Major Healthcare Challenges Today
As the foundation sponsor keynote speaker I thought it was important to set the scene to understand the challenges that lie ahead if we are to truly push forward with a more integrated system of healthcare delivery. And I wanted to share that with you here too. I see 4 major issues in global health today:
- Ageing Population1 - 2bn people over 60 years old by 2050
- Medical Inflation2 - 50% increase in worldwide health costs by 2020
- Consumerism3- Increasingly engaged patients via apps, device, wearables, etc
- Worker Shortage4 - 4.3m global shortfall of doctors and nurses today
All of these issues are interconnected, for example, an ageing population highlights the need for us to robustly tackle chronic conditions, such as diabetes, respiratory disease and dementia, which are soaking up healthcare resources. I've talked previously of how the changing narrative of care can help to reduce healthcare costs but it's integration and collaboration across the entire healthcare ecosystem that will accelerate change.
The Foundations to Deliver Precision Medicine
Technology can help us to move towards a pervasive, continuous notion of healthcare by interconnecting all of the players which deliver health and well-being to the population. Think not just of primary care, but of community/home care too, throw lifestyle and environment into the mix alongside omic profiling and we begin to create the foundations to deliver precision medicine at the bedside.
I think we'd all agree that the quality of life of a patient is enhanced when they enjoy independent healthy living - it's also more cost-effective for healthcare providers too. Integrated care means that the patient benefits from a fully-joined up approach from providers, care is seamless so that time in hospital is kept to a minimum and patients and carers are armed with the right support to prevent readmissions.
The obvious example (and one where some countries such as Sweden are really forging ahead) is easily accessible Electronic Medical Records which can be updated and shared by caregivers across a range of settings to ensure the most up-to-date clinical information is available at the right place and at the right time, but I'm also seeing some fantastic innovations around how the Internet of Things is benefiting both patient and provider too. This is not about future-gazing, this is about prevention rather than cure, using the technology we have available today to join the dots where it has simply been too difficult, costly or, in some cases, impossible to do until now.

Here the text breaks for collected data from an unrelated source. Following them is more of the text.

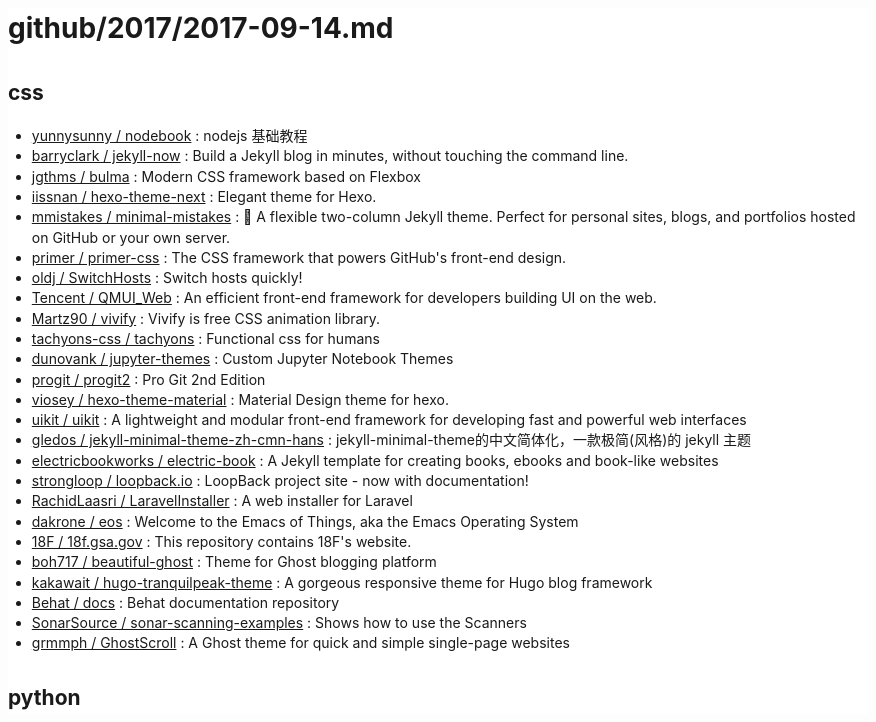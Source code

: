 # github/2017/2017-09-14.md



## css

- [yunnysunny / nodebook](https://github.com/yunnysunny/nodebook) : nodejs 基础教程
- [barryclark / jekyll-now](https://github.com/barryclark/jekyll-now) : Build a Jekyll blog in minutes, without touching the command line.
- [jgthms / bulma](https://github.com/jgthms/bulma) : Modern CSS framework based on Flexbox
- [iissnan / hexo-theme-next](https://github.com/iissnan/hexo-theme-next) : Elegant theme for Hexo.
- [mmistakes / minimal-mistakes](https://github.com/mmistakes/minimal-mistakes) : 📐 A flexible two-column Jekyll theme. Perfect for personal sites, blogs, and portfolios hosted on GitHub or your own server.
- [primer / primer-css](https://github.com/primer/primer-css) : The CSS framework that powers GitHub's front-end design.
- [oldj / SwitchHosts](https://github.com/oldj/SwitchHosts) : Switch hosts quickly!
- [Tencent / QMUI_Web](https://github.com/Tencent/QMUI_Web) : An efficient front-end framework for developers building UI on the web.
- [Martz90 / vivify](https://github.com/Martz90/vivify) : Vivify is free CSS animation library.
- [tachyons-css / tachyons](https://github.com/tachyons-css/tachyons) : Functional css for humans
- [dunovank / jupyter-themes](https://github.com/dunovank/jupyter-themes) : Custom Jupyter Notebook Themes
- [progit / progit2](https://github.com/progit/progit2) : Pro Git 2nd Edition
- [viosey / hexo-theme-material](https://github.com/viosey/hexo-theme-material) : Material Design theme for hexo.
- [uikit / uikit](https://github.com/uikit/uikit) : A lightweight and modular front-end framework for developing fast and powerful web interfaces
- [gledos / jekyll-minimal-theme-zh-cmn-hans](https://github.com/gledos/jekyll-minimal-theme-zh-cmn-hans) : jekyll-minimal-theme的中文简体化，一款极简(风格)的 jekyll 主题
- [electricbookworks / electric-book](https://github.com/electricbookworks/electric-book) : A Jekyll template for creating books, ebooks and book-like websites
- [strongloop / loopback.io](https://github.com/strongloop/loopback.io) : LoopBack project site - now with documentation!
- [RachidLaasri / LaravelInstaller](https://github.com/RachidLaasri/LaravelInstaller) : A web installer for Laravel
- [dakrone / eos](https://github.com/dakrone/eos) : Welcome to the Emacs of Things, aka the Emacs Operating System
- [18F / 18f.gsa.gov](https://github.com/18F/18f.gsa.gov) : This repository contains 18F's website.
- [boh717 / beautiful-ghost](https://github.com/boh717/beautiful-ghost) : Theme for Ghost blogging platform
- [kakawait / hugo-tranquilpeak-theme](https://github.com/kakawait/hugo-tranquilpeak-theme) : A gorgeous responsive theme for Hugo blog framework
- [Behat / docs](https://github.com/Behat/docs) : Behat documentation repository
- [SonarSource / sonar-scanning-examples](https://github.com/SonarSource/sonar-scanning-examples) : Shows how to use the Scanners
- [grmmph / GhostScroll](https://github.com/grmmph/GhostScroll) : A Ghost theme for quick and simple single-page websites


## python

Managing Complex Healthcare Ecosystem
I'm always keen to emphasise that the really, really hard stuff is in fact the soft stuff. We have brilliant engineers here at Intel who are doing incredible things to move healthcare forward, but it's changing the perceptions and realities of the players within the healthcare ecosystem that is the big challenge. We must accept that every player should be interconnected, that includes the patient, the payer, the device-maker and the researcher - no single piece of this hugely complex jigsaw should be operating in isolation if we want to collectively reduce costs and better manage those chronic diseases. Business models are changing and relationships are changing, they have to, so it's great to see that conversation playing out so positively here in Dublin this week.